International Letters of Natural Sciences ◽

10.18052/www.scipress.com/ilns.6.54 ◽

2013 ◽

Vol 6 ◽

pp. 54-77

Author(s):

Ramprasad Kuncham ◽

K.T. Gurumurthy ◽

N. Chandan ◽

Aamir Javed ◽

L.S. Ashwini ◽

...

Keyword(s):

Enzyme Activity ◽

Aspergillus Flavus ◽

Incubation Temperature ◽

Carbon Sources ◽

Nitrogen Sources ◽

Good Alternative ◽

Culture Conditions ◽

Maximum Effect ◽

Enzyme Expression ◽

Maximum Conversion

Microbial conversions are gaining importance in the synthesis of important drug metabolites and their intermediates as they are good alternative to chemical synthesis since they are enantio-selective and regio-selective and even can be carried out at ambient temperature and atmospheric pressure.
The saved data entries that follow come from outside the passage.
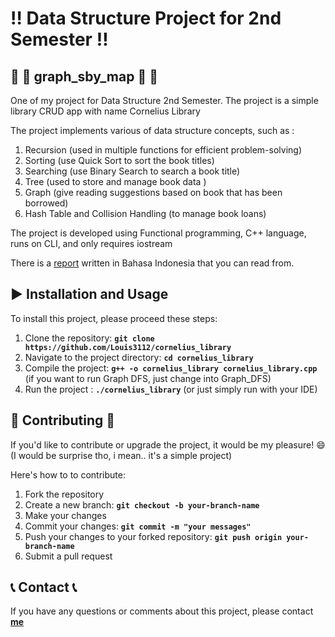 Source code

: # :bangbang: **Data Structure Project for 2nd Semester**  :bangbang:

##  :child: :card_index: **graph_sby_map** :child: :card_index:
One of my project for Data Structure 2nd Semester. The project is a simple library CRUD app with name Cornelius Library

The project implements various of data structure concepts, such as :
1. Recursion (used in multiple functions for efficient problem-solving)           
2. Sorting (use Quick Sort to sort the book titles)         
3. Searching (use Binary Search to search a book title)
4. Tree (used to store and manage book data )         
5. Graph (give reading suggestions based on book that has been borrowed)
6. Hash Table and Collision Handling (to manage book loans)

The project is developed using Functional programming, C++ language, runs on CLI, and only requires iostream

There is a [report](https://github.com/user-attachments/files/18434627/Dokumentasi_085_Cornelius_Praktikum.docx)
written in Bahasa Indonesia that you can read from.

## :arrow_forward: **Installation and Usage** 
To install this project, please proceed these steps:
1. Clone the repository: **`git clone https://github.com/Louis3112/cornelius_library`**
2. Navigate to the project directory: **`cd cornelius_library`**
3. Compile the project: **`g++ -o cornelius_library cornelius_library.cpp`** (if you want to run Graph DFS, just change into Graph_DFS)
4. Run the project : **`./cornelius_library`** (or just simply run with your IDE)

## 	:bust_in_silhouette: **Contributing** :bust_in_silhouette:
If you'd like to contribute or upgrade the project, it would be my pleasure! :smile: 
(I would be surprise tho, i mean.. it's a simple project)

Here's how to to contribute:
1. Fork the repository
2. Create a new branch: **`git checkout -b your-branch-name`**
3. Make your changes
4. Commit your changes: **`git commit -m "your messages"`** 
5. Push your changes to your forked repository: **`git push origin your-branch-name`**
6. Submit a pull request

## :telephone_receiver: **Contact** :telephone_receiver:

If you have any questions or comments about this project, please contact **[me](corneliuslouis3112@gmail.com)**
Till date, biocatalytic reduction of acetophenone and its derivatives has been widely reported. In the present study, we have made an attempt to carry out the microbial bioreduction of o-hydroxyacetophenone by screening some of the selected microorganisms which were obtained from culture collection centre as well as those which are isolated in our Microbiology lab. The selected microorganisms include Aspergillus ochraceous, Aspergillus flavus, Aspergillus tubingenesis, Aspergillus niger, Rhizopus stolanifer MTCC 162, Rhizopus stolanifer MTCC 2591 and Baker’s yeast.Among the seven microorganisms screened for the bioreduction of o-hydroxyacetophenone, Baker’s yeast and Aspergillus tubingenesis showed significant bioconversion where as Aspergillus ochraceous exhibited the least bioconversion.In our earlier study it was found that Aspergillus flavus has the required bioreductase enzyme, which showed the maximum conversion of p-chloroacetophenone to p-chlorophenylethanol. Hence optimization of culture conditions to get maximum enzyme expression and hence maximum conversion was thought off. The parameters considered for the study include effect of various Carbon sources, Nitrogen source, Metal ions, incubation Temperature and media pH on enzyme expression. The optimized culture a condition at which maximum bioconversion was achieved was maltose among various carbon sources. Tryptone was found to have maximum effect among the nitrogen sources. Media pH 7.6 and incubation temperature of 35 °C was found to be favourable for maximum enzyme activity. Among various divalent metal salts, addition of magnesium sulphate to the media significantly increased the enzyme activity.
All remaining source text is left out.